Collected data
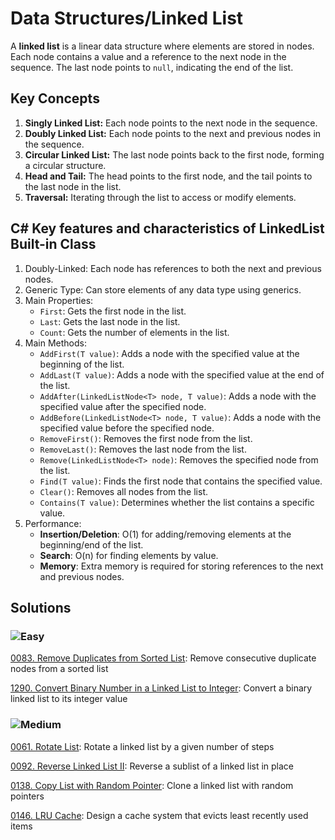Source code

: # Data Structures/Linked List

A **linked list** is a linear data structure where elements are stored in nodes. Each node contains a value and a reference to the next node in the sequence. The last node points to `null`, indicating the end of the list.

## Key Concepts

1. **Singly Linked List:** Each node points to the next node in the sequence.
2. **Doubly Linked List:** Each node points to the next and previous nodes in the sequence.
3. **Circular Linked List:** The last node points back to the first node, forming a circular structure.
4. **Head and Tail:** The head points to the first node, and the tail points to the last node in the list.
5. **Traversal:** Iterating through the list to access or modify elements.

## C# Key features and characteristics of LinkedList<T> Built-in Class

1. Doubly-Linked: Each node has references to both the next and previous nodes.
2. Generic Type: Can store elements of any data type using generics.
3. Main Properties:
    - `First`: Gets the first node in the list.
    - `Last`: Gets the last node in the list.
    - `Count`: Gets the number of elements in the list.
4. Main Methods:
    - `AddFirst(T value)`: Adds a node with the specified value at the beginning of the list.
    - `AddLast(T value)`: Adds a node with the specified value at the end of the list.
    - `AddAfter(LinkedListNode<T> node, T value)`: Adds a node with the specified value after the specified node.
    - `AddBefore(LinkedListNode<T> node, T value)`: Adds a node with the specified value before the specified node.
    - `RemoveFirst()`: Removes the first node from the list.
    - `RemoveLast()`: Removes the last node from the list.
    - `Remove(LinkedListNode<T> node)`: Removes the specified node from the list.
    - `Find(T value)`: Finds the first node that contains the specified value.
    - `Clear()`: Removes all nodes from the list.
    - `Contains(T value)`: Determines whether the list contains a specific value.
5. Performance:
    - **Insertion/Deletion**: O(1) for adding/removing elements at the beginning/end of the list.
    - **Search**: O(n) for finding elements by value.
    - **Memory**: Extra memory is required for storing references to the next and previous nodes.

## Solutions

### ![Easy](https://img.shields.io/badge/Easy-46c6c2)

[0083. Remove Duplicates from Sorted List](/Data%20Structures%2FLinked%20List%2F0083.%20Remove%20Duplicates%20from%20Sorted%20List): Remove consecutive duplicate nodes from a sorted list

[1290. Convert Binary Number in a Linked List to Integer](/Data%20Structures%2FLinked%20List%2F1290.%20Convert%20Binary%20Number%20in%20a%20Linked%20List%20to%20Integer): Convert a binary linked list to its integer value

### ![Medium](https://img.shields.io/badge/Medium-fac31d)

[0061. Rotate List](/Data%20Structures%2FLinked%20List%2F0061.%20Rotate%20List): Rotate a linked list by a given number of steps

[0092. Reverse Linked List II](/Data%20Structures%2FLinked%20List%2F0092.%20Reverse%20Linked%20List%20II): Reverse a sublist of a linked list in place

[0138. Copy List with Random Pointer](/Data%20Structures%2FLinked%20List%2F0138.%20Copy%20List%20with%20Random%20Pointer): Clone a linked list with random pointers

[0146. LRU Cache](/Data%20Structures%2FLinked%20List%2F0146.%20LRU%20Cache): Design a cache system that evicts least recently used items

...

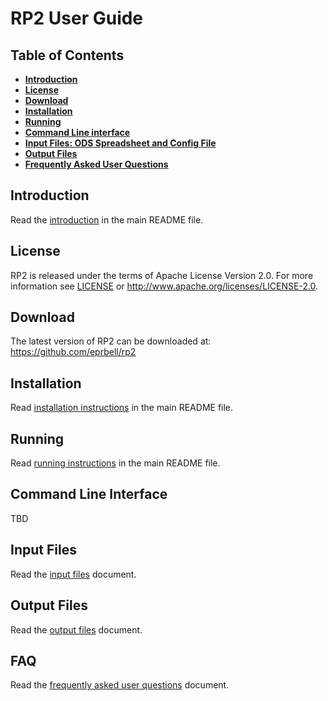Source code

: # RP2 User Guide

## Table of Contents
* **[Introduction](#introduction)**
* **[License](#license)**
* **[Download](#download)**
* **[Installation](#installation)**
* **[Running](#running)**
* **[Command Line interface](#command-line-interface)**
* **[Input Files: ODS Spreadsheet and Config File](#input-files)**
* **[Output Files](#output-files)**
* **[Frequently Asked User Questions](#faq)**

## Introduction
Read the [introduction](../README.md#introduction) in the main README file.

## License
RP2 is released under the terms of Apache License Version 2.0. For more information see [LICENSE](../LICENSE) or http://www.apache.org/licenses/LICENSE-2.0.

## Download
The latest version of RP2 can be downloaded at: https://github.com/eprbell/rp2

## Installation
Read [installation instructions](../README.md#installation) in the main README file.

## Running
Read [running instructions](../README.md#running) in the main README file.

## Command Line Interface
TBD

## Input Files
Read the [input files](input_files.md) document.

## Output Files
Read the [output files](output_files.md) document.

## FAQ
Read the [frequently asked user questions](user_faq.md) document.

---

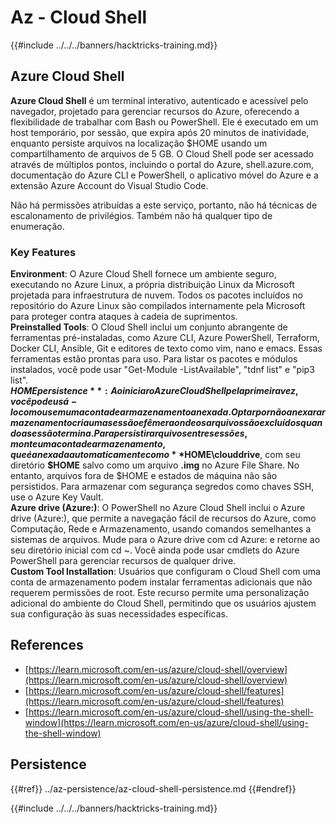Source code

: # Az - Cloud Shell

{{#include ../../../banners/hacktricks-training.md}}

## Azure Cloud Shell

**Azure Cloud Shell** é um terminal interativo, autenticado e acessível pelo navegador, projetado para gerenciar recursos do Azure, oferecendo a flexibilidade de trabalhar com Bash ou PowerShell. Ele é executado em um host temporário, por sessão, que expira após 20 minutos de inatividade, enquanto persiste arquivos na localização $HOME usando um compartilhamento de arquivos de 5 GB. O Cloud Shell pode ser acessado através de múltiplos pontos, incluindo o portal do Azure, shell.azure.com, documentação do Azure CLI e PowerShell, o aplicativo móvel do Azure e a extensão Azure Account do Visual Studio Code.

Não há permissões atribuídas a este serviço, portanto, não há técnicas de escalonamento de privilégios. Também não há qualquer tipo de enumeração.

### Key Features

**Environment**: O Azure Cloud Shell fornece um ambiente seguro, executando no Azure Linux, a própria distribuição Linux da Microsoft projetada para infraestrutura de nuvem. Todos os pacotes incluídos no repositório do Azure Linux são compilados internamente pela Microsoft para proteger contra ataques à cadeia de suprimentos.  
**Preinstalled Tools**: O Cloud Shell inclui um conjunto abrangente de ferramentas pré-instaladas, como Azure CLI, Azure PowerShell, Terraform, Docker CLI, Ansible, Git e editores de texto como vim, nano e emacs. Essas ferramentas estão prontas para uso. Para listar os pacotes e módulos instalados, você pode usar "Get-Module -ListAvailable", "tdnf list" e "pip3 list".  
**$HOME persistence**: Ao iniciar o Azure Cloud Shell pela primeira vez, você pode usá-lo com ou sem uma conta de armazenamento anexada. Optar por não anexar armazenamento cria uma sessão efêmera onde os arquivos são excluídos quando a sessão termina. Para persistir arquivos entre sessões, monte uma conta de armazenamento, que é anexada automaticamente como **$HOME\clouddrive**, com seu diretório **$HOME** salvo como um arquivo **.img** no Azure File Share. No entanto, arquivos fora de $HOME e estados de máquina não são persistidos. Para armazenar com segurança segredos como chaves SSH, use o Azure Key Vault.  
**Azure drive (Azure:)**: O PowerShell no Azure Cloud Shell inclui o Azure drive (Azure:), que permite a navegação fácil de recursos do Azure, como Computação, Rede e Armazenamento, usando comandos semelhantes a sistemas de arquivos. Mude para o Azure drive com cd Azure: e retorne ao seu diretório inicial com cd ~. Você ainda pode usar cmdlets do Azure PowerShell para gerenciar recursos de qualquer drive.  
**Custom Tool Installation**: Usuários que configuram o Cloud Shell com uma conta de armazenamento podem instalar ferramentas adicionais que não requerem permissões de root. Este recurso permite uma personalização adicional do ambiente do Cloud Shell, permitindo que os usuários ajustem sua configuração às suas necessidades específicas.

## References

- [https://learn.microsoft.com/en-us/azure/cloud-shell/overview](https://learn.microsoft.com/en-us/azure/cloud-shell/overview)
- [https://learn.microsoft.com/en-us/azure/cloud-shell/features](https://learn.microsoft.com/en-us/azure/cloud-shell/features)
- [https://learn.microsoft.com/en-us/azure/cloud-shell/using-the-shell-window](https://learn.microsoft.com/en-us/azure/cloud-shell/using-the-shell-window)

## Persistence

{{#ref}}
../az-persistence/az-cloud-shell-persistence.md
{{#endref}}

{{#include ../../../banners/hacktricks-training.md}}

◆ **Task goal**: Among the records above, extract exactly the lines from the line with "a specific value." to the line with "### ![Easy](https://img.shields.io/badge/Easy-46c6c2)", both lines included, and leave out the rest.

◆ **Solution to the problem**:
    - `Contains(T value)`: Determines whether the list contains a specific value.
5. Performance:
    - **Insertion/Deletion**: O(1) for adding/removing elements at the beginning/end of the list.
    - **Search**: O(n) for finding elements by value.
    - **Memory**: Extra memory is required for storing references to the next and previous nodes.

## Solutions

### ![Easy](https://img.shields.io/badge/Easy-46c6c2)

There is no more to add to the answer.